Go through the data and tally the lines that include "Department". The reply is that number alone.
START The data
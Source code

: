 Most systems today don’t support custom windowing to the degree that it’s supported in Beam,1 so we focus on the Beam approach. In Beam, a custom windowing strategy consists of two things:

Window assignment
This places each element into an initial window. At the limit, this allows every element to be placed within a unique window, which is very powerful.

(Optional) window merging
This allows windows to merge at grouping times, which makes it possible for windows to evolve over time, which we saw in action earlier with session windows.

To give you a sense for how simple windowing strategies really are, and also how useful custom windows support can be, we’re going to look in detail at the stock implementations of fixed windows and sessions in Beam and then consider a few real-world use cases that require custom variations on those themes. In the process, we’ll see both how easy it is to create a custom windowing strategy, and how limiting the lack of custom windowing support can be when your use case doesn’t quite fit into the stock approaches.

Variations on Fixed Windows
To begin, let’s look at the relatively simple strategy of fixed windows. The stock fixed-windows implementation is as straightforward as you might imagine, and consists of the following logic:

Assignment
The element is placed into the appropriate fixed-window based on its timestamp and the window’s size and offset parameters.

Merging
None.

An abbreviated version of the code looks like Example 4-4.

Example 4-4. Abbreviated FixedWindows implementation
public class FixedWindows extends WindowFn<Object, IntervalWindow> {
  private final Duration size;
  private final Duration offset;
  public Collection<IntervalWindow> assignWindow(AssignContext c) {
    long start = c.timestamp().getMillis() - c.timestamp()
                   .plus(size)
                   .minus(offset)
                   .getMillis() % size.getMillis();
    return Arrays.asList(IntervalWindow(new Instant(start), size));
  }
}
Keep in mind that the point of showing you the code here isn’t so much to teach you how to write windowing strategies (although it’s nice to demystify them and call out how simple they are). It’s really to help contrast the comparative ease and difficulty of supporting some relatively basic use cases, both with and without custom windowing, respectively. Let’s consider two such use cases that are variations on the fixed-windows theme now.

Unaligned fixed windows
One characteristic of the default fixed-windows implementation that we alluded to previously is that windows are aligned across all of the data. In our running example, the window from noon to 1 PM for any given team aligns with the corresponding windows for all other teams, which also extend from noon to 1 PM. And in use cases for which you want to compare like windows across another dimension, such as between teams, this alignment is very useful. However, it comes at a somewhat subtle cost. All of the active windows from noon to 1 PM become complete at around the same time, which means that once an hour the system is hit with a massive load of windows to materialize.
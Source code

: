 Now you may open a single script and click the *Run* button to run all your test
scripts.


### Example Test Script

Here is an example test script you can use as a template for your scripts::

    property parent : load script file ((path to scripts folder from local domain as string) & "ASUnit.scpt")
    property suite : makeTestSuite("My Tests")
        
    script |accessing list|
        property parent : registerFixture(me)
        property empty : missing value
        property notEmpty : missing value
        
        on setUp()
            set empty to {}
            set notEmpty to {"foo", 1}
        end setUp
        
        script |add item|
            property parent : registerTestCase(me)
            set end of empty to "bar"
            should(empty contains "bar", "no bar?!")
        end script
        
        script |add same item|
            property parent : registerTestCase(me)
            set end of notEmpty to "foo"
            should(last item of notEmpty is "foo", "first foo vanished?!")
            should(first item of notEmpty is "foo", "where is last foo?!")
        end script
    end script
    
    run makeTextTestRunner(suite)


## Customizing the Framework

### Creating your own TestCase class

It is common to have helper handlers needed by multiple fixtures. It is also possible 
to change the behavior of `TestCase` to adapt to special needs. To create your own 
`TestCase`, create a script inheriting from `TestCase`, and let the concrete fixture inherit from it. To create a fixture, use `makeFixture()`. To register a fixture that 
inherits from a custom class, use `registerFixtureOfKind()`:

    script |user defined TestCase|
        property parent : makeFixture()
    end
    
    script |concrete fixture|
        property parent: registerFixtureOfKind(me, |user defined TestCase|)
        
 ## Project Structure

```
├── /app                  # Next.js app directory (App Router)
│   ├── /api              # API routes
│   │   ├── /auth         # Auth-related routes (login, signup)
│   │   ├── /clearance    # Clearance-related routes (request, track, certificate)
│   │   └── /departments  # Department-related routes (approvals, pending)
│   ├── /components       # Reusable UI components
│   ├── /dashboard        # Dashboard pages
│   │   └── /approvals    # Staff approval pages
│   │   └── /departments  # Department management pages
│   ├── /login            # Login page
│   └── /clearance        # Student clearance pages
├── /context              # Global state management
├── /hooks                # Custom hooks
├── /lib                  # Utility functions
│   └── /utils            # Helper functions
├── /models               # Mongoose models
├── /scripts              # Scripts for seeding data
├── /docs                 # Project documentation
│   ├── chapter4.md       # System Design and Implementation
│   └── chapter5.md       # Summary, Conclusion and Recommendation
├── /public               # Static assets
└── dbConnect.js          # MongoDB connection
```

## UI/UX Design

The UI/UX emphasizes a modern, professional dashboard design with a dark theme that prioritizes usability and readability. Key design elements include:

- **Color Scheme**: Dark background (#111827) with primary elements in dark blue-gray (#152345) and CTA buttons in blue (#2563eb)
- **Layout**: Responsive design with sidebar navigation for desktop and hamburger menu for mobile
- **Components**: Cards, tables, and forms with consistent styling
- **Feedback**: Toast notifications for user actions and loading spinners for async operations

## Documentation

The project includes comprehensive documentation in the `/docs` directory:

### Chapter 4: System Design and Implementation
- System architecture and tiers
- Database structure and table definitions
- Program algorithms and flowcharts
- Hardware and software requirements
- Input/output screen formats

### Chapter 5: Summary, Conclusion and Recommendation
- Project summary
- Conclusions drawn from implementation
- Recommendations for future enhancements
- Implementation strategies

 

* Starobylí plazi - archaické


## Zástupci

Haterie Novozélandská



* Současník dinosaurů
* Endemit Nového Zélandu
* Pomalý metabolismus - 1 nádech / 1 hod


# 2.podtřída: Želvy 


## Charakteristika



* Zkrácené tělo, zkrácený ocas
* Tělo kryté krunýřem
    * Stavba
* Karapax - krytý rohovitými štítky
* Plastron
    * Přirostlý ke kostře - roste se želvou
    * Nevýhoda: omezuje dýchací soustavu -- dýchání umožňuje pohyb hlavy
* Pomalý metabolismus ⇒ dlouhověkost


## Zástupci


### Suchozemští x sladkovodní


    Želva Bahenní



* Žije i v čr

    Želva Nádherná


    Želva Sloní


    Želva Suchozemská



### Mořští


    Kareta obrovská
END The data
— Solution to the problem —
2